All of lore.kernel.org
 help / color / mirror / Atom feed
* BUG: wildmatches like foo/**/**/bar don't match properly due to internal optimizations
@ 2017-04-25 19:13 Ævar Arnfjörð Bjarmason
  2017-04-26  8:56 ` Duy Nguyen
  0 siblings, 1 reply; 3+ messages in thread
From: Ævar Arnfjörð Bjarmason @ 2017-04-25 19:13 UTC (permalink / raw)
  To: Nguyễn Thái Ngọc Duy, Junio C Hamano; +Cc: Git Mailing List

Thought I'd just start another thread for this rather than tack it
onto the pathalogical case thread.

In commit 4c251e5cb5 ("wildmatch: make /**/ match zero or more
directories", 2012-10-15) Duy added support for ** in globs.
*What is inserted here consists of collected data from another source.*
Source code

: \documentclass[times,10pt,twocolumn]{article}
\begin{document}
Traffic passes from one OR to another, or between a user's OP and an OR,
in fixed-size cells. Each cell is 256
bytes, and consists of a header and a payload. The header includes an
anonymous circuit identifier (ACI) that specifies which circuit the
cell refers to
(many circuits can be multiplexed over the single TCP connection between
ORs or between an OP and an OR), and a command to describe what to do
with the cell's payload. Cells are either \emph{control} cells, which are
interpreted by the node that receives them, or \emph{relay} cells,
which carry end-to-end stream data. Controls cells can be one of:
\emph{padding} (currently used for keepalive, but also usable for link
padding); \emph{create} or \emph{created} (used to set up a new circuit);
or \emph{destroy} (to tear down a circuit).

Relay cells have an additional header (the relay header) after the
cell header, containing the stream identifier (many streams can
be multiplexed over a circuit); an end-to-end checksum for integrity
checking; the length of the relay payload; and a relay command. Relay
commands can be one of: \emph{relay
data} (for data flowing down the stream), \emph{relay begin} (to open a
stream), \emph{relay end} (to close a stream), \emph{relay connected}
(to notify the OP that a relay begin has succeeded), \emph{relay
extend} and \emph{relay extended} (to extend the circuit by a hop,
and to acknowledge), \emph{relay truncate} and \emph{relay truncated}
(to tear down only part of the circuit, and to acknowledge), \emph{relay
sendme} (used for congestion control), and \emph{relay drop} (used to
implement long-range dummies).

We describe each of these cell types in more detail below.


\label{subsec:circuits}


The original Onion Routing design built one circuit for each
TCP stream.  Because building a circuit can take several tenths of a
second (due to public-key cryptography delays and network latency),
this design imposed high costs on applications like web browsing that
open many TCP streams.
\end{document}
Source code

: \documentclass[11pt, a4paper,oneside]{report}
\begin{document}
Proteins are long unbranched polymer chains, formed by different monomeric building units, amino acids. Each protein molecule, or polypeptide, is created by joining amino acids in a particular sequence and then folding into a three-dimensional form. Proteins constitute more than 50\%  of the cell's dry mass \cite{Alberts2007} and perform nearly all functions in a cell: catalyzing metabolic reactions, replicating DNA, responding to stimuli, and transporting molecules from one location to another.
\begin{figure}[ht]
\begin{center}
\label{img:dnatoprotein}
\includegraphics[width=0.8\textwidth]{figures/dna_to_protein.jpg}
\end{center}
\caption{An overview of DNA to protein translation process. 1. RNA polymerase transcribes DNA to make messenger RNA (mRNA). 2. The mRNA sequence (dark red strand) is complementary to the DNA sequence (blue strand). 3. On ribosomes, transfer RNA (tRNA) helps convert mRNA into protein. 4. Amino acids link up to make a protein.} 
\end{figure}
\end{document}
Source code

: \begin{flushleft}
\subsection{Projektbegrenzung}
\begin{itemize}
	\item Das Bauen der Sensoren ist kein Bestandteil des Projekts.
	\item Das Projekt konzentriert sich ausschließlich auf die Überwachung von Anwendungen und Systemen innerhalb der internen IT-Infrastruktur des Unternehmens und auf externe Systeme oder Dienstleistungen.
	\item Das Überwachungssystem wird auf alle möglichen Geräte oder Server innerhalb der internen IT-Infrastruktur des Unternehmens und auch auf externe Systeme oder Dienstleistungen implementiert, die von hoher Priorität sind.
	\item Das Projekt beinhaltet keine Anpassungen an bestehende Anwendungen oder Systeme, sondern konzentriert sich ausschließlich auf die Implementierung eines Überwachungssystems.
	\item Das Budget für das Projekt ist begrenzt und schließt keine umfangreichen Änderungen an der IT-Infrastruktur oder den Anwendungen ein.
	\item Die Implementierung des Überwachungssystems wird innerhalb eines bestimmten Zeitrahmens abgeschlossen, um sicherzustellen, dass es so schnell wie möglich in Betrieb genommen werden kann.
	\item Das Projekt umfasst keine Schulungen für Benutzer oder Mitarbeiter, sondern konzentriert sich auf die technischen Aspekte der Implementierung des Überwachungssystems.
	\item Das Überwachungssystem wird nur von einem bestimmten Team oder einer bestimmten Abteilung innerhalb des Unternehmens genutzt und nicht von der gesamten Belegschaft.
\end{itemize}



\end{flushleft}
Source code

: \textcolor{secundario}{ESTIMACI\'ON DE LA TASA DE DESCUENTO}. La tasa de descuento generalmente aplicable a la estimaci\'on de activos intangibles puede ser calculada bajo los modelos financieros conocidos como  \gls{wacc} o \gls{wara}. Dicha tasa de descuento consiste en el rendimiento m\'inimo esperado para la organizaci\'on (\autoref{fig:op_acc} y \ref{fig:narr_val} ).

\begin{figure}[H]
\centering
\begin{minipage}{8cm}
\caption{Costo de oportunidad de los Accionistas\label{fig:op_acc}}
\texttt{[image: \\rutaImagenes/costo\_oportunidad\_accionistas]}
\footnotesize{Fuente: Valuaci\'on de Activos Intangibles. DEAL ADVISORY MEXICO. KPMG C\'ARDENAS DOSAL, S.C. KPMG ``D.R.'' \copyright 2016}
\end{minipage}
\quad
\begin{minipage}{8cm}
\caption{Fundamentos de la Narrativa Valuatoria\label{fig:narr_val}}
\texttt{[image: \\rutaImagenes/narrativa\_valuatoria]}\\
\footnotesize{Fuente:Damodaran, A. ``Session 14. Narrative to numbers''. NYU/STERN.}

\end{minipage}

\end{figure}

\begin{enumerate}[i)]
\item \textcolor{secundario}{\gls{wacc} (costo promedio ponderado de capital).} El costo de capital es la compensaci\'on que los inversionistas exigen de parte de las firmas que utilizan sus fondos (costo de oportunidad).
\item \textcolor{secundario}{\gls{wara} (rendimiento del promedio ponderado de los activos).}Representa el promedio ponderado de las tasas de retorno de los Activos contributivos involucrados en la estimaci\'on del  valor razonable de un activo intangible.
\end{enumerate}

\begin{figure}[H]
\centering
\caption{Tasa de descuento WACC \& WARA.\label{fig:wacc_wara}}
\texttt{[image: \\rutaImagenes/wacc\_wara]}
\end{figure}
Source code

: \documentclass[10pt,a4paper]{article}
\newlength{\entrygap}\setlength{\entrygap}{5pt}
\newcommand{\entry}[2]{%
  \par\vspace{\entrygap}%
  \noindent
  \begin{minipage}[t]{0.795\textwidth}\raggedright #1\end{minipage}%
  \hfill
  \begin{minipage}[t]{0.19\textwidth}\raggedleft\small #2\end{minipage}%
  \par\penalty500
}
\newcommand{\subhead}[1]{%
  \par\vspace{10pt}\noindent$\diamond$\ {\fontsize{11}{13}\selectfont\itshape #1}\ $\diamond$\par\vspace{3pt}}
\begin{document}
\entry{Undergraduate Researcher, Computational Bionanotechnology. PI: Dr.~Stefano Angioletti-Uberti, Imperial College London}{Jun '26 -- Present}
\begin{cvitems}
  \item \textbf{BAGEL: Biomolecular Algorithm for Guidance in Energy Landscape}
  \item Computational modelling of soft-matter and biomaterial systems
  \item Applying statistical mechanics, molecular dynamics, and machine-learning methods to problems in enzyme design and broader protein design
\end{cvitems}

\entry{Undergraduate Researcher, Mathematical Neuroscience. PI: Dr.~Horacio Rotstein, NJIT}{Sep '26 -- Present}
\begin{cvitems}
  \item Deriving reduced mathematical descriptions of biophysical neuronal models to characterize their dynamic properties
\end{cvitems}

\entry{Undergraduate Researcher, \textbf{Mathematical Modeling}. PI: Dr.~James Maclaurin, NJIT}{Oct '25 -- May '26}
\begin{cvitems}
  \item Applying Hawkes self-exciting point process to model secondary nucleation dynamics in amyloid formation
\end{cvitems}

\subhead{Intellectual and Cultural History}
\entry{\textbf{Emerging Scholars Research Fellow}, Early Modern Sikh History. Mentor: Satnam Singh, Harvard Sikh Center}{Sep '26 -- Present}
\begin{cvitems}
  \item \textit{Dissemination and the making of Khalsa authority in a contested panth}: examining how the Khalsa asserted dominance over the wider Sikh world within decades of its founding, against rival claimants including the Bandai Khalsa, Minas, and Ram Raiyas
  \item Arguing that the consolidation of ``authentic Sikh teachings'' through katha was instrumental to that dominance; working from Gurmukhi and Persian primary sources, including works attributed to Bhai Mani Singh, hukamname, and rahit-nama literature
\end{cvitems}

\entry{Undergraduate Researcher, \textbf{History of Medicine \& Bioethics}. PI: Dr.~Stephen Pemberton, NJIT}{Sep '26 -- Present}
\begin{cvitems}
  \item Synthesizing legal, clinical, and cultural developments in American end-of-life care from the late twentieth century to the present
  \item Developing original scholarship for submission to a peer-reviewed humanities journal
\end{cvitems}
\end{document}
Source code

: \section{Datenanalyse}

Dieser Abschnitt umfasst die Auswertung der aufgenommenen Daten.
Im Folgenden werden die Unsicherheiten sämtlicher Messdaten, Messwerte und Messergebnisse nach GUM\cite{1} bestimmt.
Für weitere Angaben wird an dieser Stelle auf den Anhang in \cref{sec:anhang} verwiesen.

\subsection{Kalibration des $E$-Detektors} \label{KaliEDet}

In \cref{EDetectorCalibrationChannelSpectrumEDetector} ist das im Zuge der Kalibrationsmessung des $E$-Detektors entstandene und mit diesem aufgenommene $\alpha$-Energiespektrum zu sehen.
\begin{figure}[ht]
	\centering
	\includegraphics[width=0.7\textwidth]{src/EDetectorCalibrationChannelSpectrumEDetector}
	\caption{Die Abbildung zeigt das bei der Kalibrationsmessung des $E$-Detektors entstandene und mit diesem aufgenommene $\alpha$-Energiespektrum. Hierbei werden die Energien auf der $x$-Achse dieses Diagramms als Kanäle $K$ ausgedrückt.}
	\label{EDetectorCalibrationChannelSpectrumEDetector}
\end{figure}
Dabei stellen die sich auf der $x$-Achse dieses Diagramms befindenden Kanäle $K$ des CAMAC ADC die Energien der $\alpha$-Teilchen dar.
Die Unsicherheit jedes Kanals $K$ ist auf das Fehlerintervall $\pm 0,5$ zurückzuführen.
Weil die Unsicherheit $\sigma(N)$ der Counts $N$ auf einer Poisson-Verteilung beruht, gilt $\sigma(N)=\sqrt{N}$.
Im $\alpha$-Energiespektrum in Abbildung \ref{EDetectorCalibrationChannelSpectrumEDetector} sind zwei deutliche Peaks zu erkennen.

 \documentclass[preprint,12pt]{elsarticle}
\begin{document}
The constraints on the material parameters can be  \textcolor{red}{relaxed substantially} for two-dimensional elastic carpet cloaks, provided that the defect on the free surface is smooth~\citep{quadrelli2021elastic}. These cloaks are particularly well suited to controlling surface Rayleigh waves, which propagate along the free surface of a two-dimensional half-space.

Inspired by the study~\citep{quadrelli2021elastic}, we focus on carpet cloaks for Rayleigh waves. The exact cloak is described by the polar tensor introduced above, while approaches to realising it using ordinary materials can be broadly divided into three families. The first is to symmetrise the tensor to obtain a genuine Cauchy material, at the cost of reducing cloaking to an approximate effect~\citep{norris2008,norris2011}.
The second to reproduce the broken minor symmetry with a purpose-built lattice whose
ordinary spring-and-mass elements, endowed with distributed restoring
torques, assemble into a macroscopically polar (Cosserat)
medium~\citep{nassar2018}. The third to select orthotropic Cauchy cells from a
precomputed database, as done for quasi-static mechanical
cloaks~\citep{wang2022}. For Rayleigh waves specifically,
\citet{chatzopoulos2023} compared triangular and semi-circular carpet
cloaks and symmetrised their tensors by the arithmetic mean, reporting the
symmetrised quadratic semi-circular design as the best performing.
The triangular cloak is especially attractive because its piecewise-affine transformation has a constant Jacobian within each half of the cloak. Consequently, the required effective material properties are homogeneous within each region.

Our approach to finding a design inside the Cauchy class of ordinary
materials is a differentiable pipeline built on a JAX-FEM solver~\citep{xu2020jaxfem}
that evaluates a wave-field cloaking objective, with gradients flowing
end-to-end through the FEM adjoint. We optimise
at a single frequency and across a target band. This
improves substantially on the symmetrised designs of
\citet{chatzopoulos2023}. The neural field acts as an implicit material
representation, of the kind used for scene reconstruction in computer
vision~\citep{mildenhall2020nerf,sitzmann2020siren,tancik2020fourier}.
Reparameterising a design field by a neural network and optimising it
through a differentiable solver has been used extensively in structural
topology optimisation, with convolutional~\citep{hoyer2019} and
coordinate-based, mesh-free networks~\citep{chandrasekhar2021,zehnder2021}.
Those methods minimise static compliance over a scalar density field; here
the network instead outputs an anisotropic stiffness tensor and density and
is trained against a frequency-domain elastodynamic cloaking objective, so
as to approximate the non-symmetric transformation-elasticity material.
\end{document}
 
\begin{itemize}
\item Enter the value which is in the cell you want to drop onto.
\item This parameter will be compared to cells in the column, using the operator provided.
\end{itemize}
One test-case for this is:

    match 1 0 'foo/baz/bar' 'foo/**/**/bar'

I.e. foo/**/**/bar matches foo/baz/bar. However due to some
pre-pruning we do in pathspec/ls-tree we can't ever match it, because
the first thing we do is peel the first part of the path/pattern off,
i.e. foo/, and then match baz/bar against **/**/bar.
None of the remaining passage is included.